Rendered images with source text
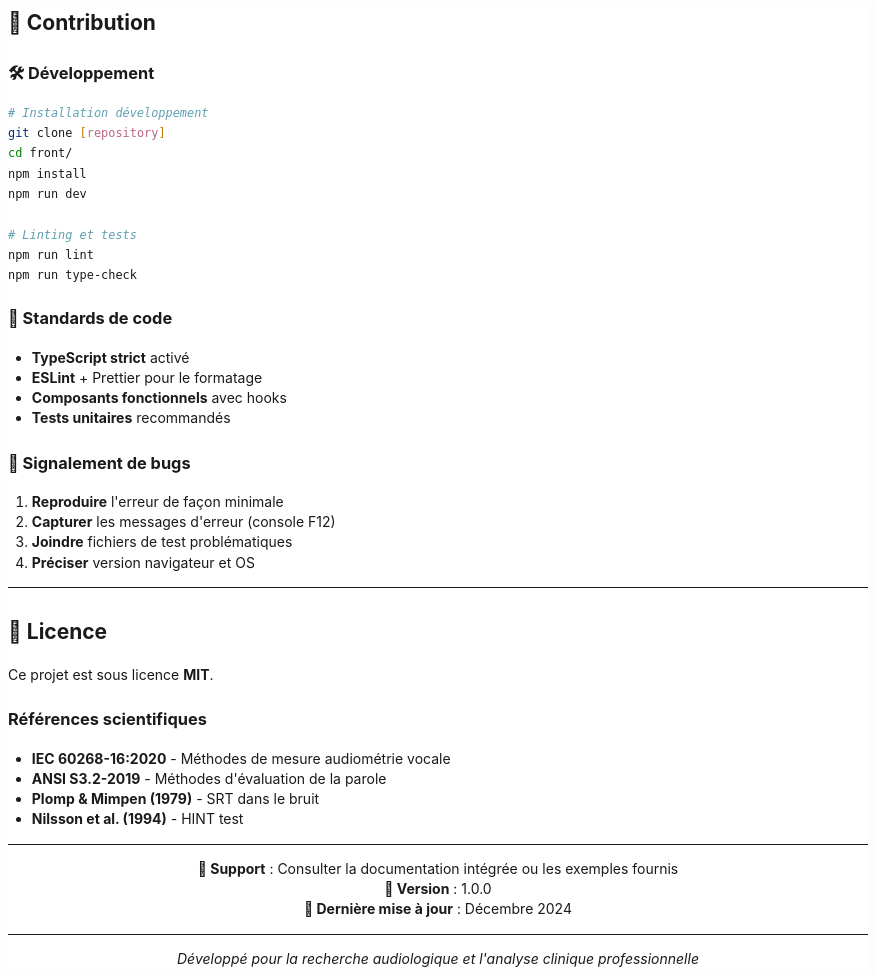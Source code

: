 
## 🤝 Contribution

### 🛠️ Développement

```bash
# Installation développement
git clone [repository]
cd front/
npm install
npm run dev

# Linting et tests
npm run lint
npm run type-check
```

### 📝 Standards de code

- **TypeScript strict** activé
- **ESLint** + Prettier pour le formatage
- **Composants fonctionnels** avec hooks
- **Tests unitaires** recommandés

### 🐛 Signalement de bugs

1. **Reproduire** l'erreur de façon minimale
2. **Capturer** les messages d'erreur (console F12)
3. **Joindre** fichiers de test problématiques
4. **Préciser** version navigateur et OS

---

## 📄 Licence

Ce projet est sous licence **MIT**.

### Références scientifiques

- **IEC 60268-16:2020** - Méthodes de mesure audiométrie vocale
- **ANSI S3.2-2019** - Méthodes d'évaluation de la parole  
- **Plomp & Mimpen (1979)** - SRT dans le bruit
- **Nilsson et al. (1994)** - HINT test

---

<div align="center">

**📧 Support** : Consulter la documentation intégrée ou les exemples fournis  
**🔄 Version** : 1.0.0  
**📅 Dernière mise à jour** : Décembre 2024

---

*Développé pour la recherche audiologique et l'analyse clinique professionnelle*

</div>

- _What the task requires_:
Where a line above includes "Méthodes", copy that line.

- _Finished exercise_:
- **IEC 60268-16:2020** - Méthodes de mesure audiométrie vocale
- **ANSI S3.2-2019** - Méthodes d'évaluation de la parole  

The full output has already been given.